Quella esperienza non minò il futuro della mia vita sessuale, anche se non nego che, considerato quanto è ancora vivo il ricordo, qualche segno lo abbai lasciato.
Quel periodo di libere uscite a Bologna durò meno di un mese. Facendo leva sulla mia incapacità di lanciare la bomba, chiesi di ritornare al Battaglione, abbandonando la vita da atleta.
Quando ritornai a Malcontenta cominciai a fare il soldato, ma ripresi le mie libere uscite a casa e con gli amici.
Ormai era quasi estate e il militare volgeva al termine.
Stamattina, entrando al bar per fare colazione, ricordandomi di prendere le medicine, ho cercato la piccola custodia con cui le porto sempre con me, ma aprendola ho notato che era completamente vuota. Non ne avevo con me. Non mi restava che tornare a casa a fare provviste di cardio-aspirina e betabloccanti, ma, considerata l'eventualità di arrivare al lavoro molto in ritardo, mi sono detto che, per un giorno, potevo anche fare a meno delle medicine.
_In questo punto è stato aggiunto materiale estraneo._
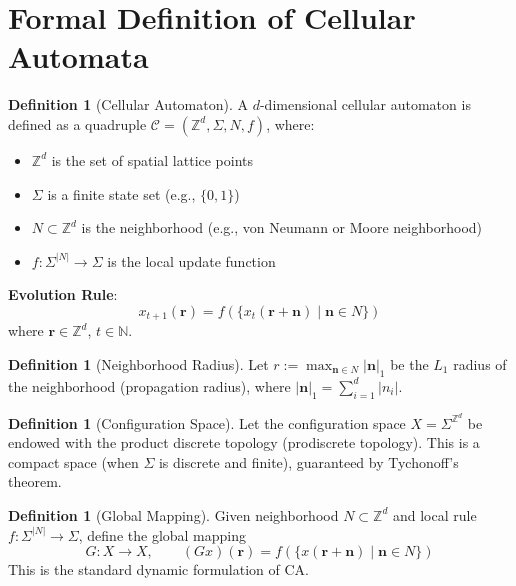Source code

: \documentclass[11pt]{article}
\theoremstyle{definition}
\newtheorem{definition}[theorem]{Definition}
\theoremstyle{remark}
\begin{document}
\section{Formal Definition of Cellular Automata}\label{sec:formal}

\begin{definition}[Cellular Automaton]\label{def:ca}
A \( d \)-dimensional cellular automaton is defined as a quadruple \( \mathcal{C} = (\mathbb{Z}^d, \Sigma, N, f) \), where:
\begin{itemize}
\item \( \mathbb{Z}^d \) is the set of spatial lattice points
\item \( \Sigma \) is a finite state set (e.g., \( \{0,1\} \))
\item \( N \subset \mathbb{Z}^d \) is the neighborhood (e.g., von Neumann or Moore neighborhood)
\item \( f: \Sigma^{|N|} \to \Sigma \) is the local update function
\end{itemize}
\textbf{Evolution Rule}:
\[
x_{t+1}(\mathbf{r}) = f\left( \{ x_t(\mathbf{r} + \mathbf{n}) \mid \mathbf{n} \in N \} \right)
\]
where \( \mathbf{r} \in \mathbb{Z}^d \), \( t \in \mathbb{N} \).
\end{definition}

\begin{definition}[Neighborhood Radius]\label{def:radius}
Let \( r := \max_{\mathbf{n} \in N} |\mathbf{n}|_1 \) be the \( L_1 \) radius of the neighborhood (propagation radius), where \( |\mathbf{n}|_1 = \sum_{i=1}^d |n_i| \).
\end{definition}

\begin{definition}[Configuration Space]\label{def:config}
Let the configuration space \( X = \Sigma^{\mathbb{Z}^d} \) be endowed with the product discrete topology (prodiscrete topology). This is a compact space (when \( \Sigma \) is discrete and finite), guaranteed by Tychonoff's theorem.
\end{definition}

\begin{definition}[Global Mapping]\label{def:global}
Given neighborhood \( N \subset \mathbb{Z}^d \) and local rule \( f: \Sigma^{|N|} \to \Sigma \), define the global mapping
\[
G: X \to X, \qquad (G x)(\mathbf{r}) = f\left( \{ x(\mathbf{r} + \mathbf{n}) \mid \mathbf{n} \in N \} \right)
\]
This is the standard dynamic formulation of CA.
\end{definition}
\end{document}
Avrei ricominciato già l'indomani.
Da quasi due anni non manco un giorno all’appuntamento con le cinque pillole quotidiane e saltare un giorno, ho pensato, non doveva essere la fine del modo.
Ho preso, quindi, la decisione di farne a meno, concedendomi un giorno di "libera uscita", una sorta di breve liberazione dalle medicine, riassaporando l’illusione di essere quello di una volta, quasi a provare che, pur senza medicine, la mia vita può scorrere normale come un tempo.
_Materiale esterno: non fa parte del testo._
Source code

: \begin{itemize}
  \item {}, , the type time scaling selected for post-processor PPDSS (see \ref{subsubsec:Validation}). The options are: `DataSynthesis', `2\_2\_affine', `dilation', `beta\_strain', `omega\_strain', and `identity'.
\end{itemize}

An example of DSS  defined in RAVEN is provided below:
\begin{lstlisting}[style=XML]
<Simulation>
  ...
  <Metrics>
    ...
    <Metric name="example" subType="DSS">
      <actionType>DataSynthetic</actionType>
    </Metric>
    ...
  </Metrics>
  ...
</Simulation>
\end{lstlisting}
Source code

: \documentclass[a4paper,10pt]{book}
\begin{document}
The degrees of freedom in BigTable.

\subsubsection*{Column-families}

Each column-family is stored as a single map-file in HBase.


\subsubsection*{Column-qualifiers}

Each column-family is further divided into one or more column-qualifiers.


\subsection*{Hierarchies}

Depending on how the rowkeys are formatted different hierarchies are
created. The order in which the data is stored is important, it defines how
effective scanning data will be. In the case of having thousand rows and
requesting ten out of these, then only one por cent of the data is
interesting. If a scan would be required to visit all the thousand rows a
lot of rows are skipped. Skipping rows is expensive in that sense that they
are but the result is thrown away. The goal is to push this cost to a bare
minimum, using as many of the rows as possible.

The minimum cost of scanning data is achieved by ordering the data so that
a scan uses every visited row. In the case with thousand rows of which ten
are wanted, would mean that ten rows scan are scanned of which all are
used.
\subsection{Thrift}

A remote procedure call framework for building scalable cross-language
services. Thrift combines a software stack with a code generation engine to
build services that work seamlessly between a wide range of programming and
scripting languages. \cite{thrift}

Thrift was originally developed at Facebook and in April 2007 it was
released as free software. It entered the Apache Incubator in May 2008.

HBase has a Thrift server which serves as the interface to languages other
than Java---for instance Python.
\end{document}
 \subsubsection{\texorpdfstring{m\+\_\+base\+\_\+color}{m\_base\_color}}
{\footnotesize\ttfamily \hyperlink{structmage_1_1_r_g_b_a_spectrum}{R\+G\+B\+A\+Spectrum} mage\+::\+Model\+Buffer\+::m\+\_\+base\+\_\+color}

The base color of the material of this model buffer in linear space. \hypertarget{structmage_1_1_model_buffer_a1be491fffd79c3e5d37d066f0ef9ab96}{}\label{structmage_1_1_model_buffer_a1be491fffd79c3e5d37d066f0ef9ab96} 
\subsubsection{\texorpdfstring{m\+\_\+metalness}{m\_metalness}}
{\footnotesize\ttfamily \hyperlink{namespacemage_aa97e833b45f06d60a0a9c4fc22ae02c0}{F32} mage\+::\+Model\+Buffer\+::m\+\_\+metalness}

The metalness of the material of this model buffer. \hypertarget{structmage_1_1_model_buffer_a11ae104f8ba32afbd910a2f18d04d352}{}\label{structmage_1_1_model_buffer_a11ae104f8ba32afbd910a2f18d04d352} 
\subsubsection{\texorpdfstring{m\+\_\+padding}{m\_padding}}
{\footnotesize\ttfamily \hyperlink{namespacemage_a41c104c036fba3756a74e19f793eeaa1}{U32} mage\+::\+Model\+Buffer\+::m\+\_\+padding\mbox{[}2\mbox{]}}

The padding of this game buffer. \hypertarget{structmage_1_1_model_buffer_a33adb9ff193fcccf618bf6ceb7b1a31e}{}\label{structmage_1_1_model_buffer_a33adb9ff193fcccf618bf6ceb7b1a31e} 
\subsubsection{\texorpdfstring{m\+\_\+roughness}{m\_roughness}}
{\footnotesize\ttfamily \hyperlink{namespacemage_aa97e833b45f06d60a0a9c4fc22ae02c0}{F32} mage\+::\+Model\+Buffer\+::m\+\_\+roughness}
La sfida è durata lo spazio di un giorno, il tempo di un piccolo sogno.
Non va mai dimenticato, che nel corso della nostra vita ci sono dei momenti di non ritorno, a volte belli altre volte un po meno, che riguardano sia la salute, sia gli effetti dello scorrere del tempo sul nostro aspetto e sui nostri sentimenti che bisogna saper riconoscere senza false illusioni, accettando con serenità il cambiamento.
Come ho vissuto senza le medicine ? Il cuore non ha protestato ne incespicato. Sono stato pervaso, però, da un profondo senso di stanchezza, come se il giorno prima, avessi corso una maratona. Non dò la colpa al mancato doping quotidiano, come spesso chiamo la mia dose di medicine giornaliera, ma alle tensioni e alle emozioni del fine settimana alcune bellissime altre un po’ meno, a cui spesso, non sono preparato.